How DuPont’s Innovation Centers Bring It Closer to Customers

By Patricia Riedman Yeager |  August 15, 2014

Since 2010, the $36 billion science-driven manufacturer DuPont has opened a dozen DuPont Innovation Centers around the world, with a 13th set to open by year-end. What are they up to? We spoke with Karin Weining, Global Innovation Excellence Leader, to dig in.

The centers invite customers and strategic partners to join DuPont in trying to solve some of the world’s most challenging problems concerning food, safety, and sustainability. They also allow DuPont, headquartered in Delaware, to display its technological advances in industries like agriculture, automotive, energy, and electronics.

In the first two years, the centers brought in a total $60 million in revenue, says Weining, who oversees the international network. “This year we’ve already matched what we brought in last year,” Weining adds.

Not to be Confused with R&D

While they’re sometimes located near a DuPont R&D center, the Innovation Centers are more importantly situated near key industry sectors and clients, Weining says. For instance, the centers located in India, Japan, South Korea and Troy, Mich., make up its automotive network. The Taiwan center focuses on electronics and handheld devices. The center in Johnston, Iowa, pictured at right, specializes in agriculture.

Some centers focus on multiple industries, such as Thailand’s center, which explores food and agriculture, energy, automotive, and construction. There are also centers in Turkey, Russia, Brazil, Switzerland, and Mexico. Another key difference, Weining says, is that DuPont works in open collaboration with its clients, offering its expertise on how to apply existing high-performance materials, or to develop new ones, to make a product better. New business leads get funneled through the centers, which are then routed to DuPont’s existing business units, she says.
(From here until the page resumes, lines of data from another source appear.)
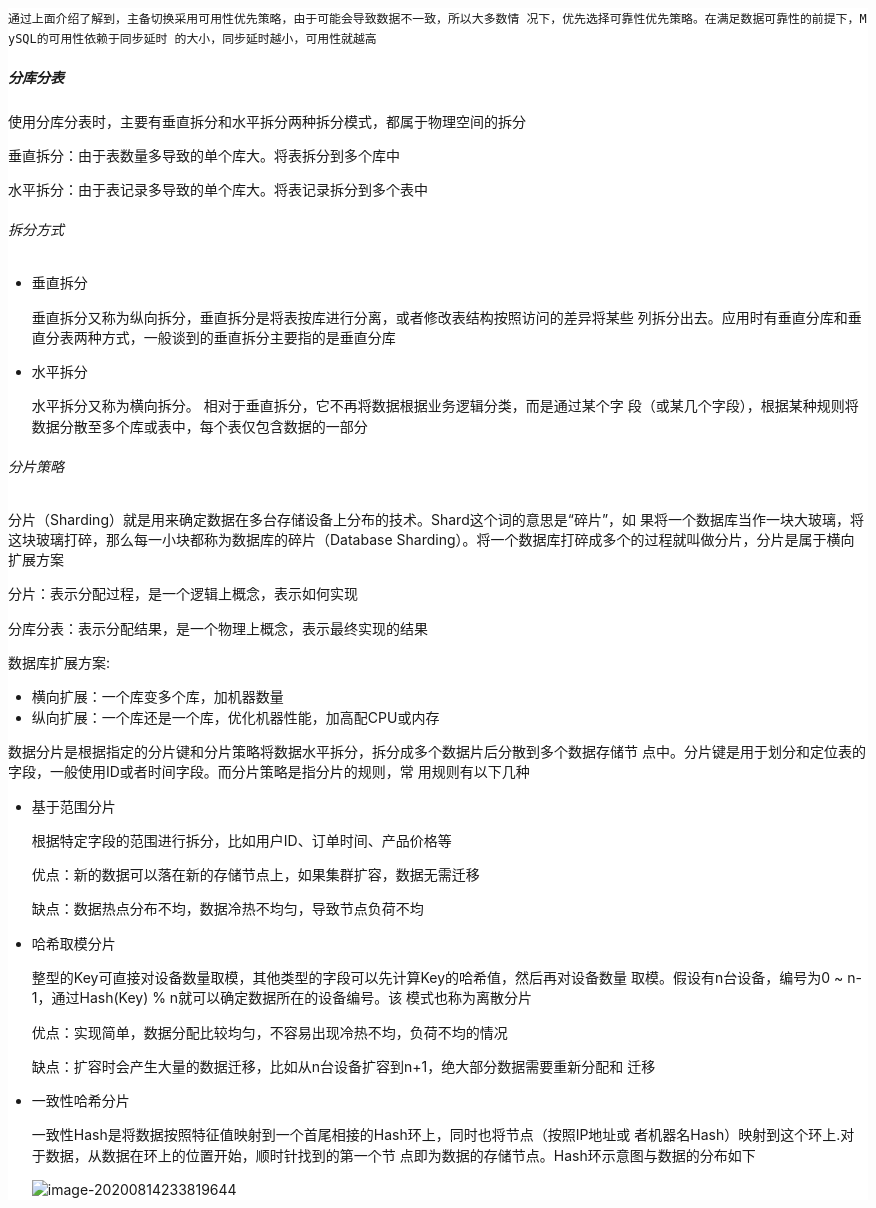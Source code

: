     通过上面介绍了解到，主备切换采用可用性优先策略，由于可能会导致数据不一致，所以大多数情 况下，优先选择可靠性优先策略。在满足数据可靠性的前提下，MySQL的可用性依赖于同步延时 的大小，同步延时越小，可用性就越高

##### 分库分表

使用分库分表时，主要有垂直拆分和水平拆分两种拆分模式，都属于物理空间的拆分

垂直拆分：由于表数量多导致的单个库大。将表拆分到多个库中

水平拆分：由于表记录多导致的单个库大。将表记录拆分到多个表中

###### 拆分方式

- 垂直拆分

  垂直拆分又称为纵向拆分，垂直拆分是将表按库进行分离，或者修改表结构按照访问的差异将某些 列拆分出去。应用时有垂直分库和垂直分表两种方式，一般谈到的垂直拆分主要指的是垂直分库

- 水平拆分

  水平拆分又称为横向拆分。 相对于垂直拆分，它不再将数据根据业务逻辑分类，而是通过某个字 段（或某几个字段），根据某种规则将数据分散至多个库或表中，每个表仅包含数据的一部分

###### 分片策略

分片（Sharding）就是用来确定数据在多台存储设备上分布的技术。Shard这个词的意思是“碎片”，如 果将一个数据库当作一块大玻璃，将这块玻璃打碎，那么每一小块都称为数据库的碎片（Database Sharding）。将一个数据库打碎成多个的过程就叫做分片，分片是属于横向扩展方案

分片：表示分配过程，是一个逻辑上概念，表示如何实现

分库分表：表示分配结果，是一个物理上概念，表示最终实现的结果

数据库扩展方案:

- 横向扩展：一个库变多个库，加机器数量 
- 纵向扩展：一个库还是一个库，优化机器性能，加高配CPU或内存

数据分片是根据指定的分片键和分片策略将数据水平拆分，拆分成多个数据片后分散到多个数据存储节 点中。分片键是用于划分和定位表的字段，一般使用ID或者时间字段。而分片策略是指分片的规则，常 用规则有以下几种

- 基于范围分片

  根据特定字段的范围进行拆分，比如用户ID、订单时间、产品价格等

  优点：新的数据可以落在新的存储节点上，如果集群扩容，数据无需迁移

  缺点：数据热点分布不均，数据冷热不均匀，导致节点负荷不均

- 哈希取模分片

  整型的Key可直接对设备数量取模，其他类型的字段可以先计算Key的哈希值，然后再对设备数量 取模。假设有n台设备，编号为0 ~ n-1，通过Hash(Key) % n就可以确定数据所在的设备编号。该 模式也称为离散分片

  优点：实现简单，数据分配比较均匀，不容易出现冷热不均，负荷不均的情况

  缺点：扩容时会产生大量的数据迁移，比如从n台设备扩容到n+1，绝大部分数据需要重新分配和 迁移

- 一致性哈希分片

  一致性Hash是将数据按照特征值映射到一个首尾相接的Hash环上，同时也将节点（按照IP地址或 者机器名Hash）映射到这个环上.对于数据，从数据在环上的位置开始，顺时针找到的第一个节 点即为数据的存储节点。Hash环示意图与数据的分布如下

  ![image-20200814233819644](C:\Users\x1850\AppData\Roaming\Typora\typora-user-images\image-20200814233819644.png)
A Lighter, Stronger Laptop

One such innovation to come through the center in Taiwan is Lenovo’s IdeaPad U550. DuPont was challenged with helping Lenovo come up with a light-weight, durable, and more cost-effective cover for its laptop. “One of the areas we’ve been working on is less deflection so it performs better,” Weining says, explaining, “if you squeeze it, it doesn’t harm the electronics components inside, like the display.”

DuPont created a grade of its trademark Zytel HTN, a synthetic high-performance nylon, which is flame-retardant, and especially well-suited for electronics and handheld devices because it can withstand high-temperatures during circuit assembly. Using the Zytel material also enabled Lenovo to reduce the IdeaPad’s cover wall thickness 25 percent and adopt a less-expensive parts production process.

Plastic Car Parts

Working out of its center outside Detroit, DuPont recently helped Ford Motor Co. create a lighter engine, critical in improving gas mileage. A team from Ford, its part supplier Illinois Tool Works, Inc., and DuPont created a new part for the Ford 3.5L and 3.7L engine manifold using a cross-over coolant component made of Zytel HTN PPA, another nylon resin, instead of brazed metal. (See the image at left.) The cross-over component is a hollow port that allows the coolant to bypass the manifold, the part of the engine that feeds fuel and air to the cylinders.

Substituting Zytel HTN PPA for metal not only reduces the car’s weight by a pound, Weining says, it enables greater design flexibility using plastics and makes the manufacturing process easier. The part is currently being used in Ford Taurus, Flex, and Explorer models, and was named a 2013 finalist by the Society of Plastics Engineers for the “Most Innovative Use of Plastics” honor.

There are dozens of other projects in the pipeline at the centers around the world. And while the centers are critical for enabling face-to-face client meetings, Weining says, through videoconferencing and other networking it can leverage the entire DuPont network: “We can bring the whole of DuPont R&D across the globe.”